Mmm, indeed—the change to type Objects c :: k -> Constraint seems to be necessary for GHC 9.14 to handle the quantified constraint, though I don’t really know why.
Unrelatedly, you lost the precondition on type Objects (Transform c d); CCompose (Objects d) is too strong. Call me crazy, but how about:
class (Category c, Category d, Objects c ==> ObjectClass d . f)
=> Functor c d f where
map :: a `c` b -> f a `d` f b
instance Category (Transform c d) where
type Objects (Transform c d) = Functor c d
...
I already have a Morphisms class, that only requires a Category constraint on d, in order to allow things like Morphisms (Procompose (Kleisli Maybe) (Indexed i)) (->) for a custom FilterableWithIndex class.

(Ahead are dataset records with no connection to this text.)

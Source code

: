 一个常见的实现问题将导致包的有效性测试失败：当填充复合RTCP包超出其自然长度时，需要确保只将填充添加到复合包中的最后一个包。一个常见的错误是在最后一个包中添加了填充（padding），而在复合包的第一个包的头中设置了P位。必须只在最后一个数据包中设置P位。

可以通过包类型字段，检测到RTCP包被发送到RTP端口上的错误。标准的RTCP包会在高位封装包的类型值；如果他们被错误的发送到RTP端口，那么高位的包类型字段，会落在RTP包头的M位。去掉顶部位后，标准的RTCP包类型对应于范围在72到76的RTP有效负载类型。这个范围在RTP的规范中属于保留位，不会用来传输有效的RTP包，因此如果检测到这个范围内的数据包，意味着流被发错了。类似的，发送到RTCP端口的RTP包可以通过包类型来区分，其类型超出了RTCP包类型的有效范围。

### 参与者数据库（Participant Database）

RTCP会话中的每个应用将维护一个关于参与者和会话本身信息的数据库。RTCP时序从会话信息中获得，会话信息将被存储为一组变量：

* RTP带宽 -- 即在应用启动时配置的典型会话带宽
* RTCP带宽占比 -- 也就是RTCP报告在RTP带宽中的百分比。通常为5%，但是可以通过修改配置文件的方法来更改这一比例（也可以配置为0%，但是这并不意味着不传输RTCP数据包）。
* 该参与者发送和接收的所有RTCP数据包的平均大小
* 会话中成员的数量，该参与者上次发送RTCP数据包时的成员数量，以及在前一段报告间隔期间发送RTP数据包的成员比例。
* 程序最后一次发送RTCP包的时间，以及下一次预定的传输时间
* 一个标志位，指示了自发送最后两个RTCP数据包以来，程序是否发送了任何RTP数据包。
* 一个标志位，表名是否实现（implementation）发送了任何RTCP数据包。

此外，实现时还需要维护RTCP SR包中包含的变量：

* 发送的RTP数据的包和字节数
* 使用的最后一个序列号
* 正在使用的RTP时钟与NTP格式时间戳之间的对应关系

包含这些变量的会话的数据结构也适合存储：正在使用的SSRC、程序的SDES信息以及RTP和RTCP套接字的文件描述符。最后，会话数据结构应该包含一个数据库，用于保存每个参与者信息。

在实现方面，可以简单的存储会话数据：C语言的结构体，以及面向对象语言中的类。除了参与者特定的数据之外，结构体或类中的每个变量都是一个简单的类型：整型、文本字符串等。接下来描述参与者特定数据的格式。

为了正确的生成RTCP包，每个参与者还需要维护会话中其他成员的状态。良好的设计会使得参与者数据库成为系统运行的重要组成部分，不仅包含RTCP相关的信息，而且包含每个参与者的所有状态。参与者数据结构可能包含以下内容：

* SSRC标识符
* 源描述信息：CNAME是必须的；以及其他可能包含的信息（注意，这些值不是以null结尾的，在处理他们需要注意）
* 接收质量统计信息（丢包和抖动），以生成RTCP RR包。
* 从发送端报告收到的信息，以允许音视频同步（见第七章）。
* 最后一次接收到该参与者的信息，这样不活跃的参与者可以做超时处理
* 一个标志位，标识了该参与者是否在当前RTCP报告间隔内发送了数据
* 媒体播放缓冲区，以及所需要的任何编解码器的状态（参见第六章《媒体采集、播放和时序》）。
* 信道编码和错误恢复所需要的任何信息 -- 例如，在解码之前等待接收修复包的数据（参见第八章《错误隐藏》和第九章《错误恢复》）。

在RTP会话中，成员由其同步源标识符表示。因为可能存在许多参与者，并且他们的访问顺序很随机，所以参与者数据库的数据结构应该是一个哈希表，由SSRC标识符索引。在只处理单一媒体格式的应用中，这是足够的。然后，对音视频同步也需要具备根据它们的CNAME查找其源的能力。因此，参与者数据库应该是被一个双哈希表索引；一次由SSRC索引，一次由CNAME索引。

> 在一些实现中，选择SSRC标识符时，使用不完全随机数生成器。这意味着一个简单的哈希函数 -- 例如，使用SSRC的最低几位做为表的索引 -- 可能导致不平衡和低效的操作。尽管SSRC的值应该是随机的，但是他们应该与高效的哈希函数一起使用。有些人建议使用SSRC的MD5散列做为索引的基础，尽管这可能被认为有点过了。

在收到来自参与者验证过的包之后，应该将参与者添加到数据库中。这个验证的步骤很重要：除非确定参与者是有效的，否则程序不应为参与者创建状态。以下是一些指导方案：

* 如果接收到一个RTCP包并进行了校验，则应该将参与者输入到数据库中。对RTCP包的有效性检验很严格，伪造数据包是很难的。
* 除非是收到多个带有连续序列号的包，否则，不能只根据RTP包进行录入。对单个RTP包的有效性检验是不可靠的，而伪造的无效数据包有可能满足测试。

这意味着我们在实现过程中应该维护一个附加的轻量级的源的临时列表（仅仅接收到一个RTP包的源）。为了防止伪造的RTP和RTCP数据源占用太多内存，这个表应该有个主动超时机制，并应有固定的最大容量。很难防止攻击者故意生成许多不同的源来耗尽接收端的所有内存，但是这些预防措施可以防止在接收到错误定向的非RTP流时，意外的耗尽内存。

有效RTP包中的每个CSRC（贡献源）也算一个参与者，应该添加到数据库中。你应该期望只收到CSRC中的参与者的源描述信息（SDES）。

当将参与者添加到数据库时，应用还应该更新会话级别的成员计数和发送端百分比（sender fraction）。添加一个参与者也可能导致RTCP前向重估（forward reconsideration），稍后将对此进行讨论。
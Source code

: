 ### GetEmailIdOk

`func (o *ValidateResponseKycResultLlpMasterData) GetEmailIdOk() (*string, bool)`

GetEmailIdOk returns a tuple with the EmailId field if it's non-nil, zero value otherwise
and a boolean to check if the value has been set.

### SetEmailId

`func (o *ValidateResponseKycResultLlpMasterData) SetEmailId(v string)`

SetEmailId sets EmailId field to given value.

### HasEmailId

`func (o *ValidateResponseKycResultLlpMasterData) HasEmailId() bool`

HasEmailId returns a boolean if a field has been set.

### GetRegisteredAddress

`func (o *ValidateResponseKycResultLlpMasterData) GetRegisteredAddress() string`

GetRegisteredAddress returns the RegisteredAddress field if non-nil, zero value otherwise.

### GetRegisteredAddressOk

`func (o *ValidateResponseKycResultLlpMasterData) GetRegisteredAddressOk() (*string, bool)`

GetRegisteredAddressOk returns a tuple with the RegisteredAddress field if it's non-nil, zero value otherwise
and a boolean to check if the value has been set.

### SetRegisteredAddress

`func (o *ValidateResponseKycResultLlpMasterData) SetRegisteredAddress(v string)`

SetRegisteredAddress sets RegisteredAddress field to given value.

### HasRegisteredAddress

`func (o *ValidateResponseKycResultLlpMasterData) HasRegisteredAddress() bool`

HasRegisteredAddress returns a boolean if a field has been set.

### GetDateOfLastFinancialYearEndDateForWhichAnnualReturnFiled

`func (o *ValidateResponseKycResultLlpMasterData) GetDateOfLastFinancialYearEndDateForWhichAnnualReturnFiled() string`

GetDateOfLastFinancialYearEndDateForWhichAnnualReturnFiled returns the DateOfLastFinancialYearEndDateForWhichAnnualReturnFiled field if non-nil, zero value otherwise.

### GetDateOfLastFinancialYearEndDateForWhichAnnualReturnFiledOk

I haven’t quite figured out how to put a Category constraint on anything Procompose yet.
class (Category d) => Morphisms c d f where
morphism :: c x y -> d (f x) (f y)
Is this closer to what you’re saying about strength?
type Composed :: (j -> Constraint) -> (k -> Constraint) -> (j -> k) -> Constraint
class (forall x. (g x => c (f x))) => Composed g c f
instance (Category c, Category d) => Category (Transform c d) where
type Objects (Transform c d) = Composed (Objects c) (Objects d)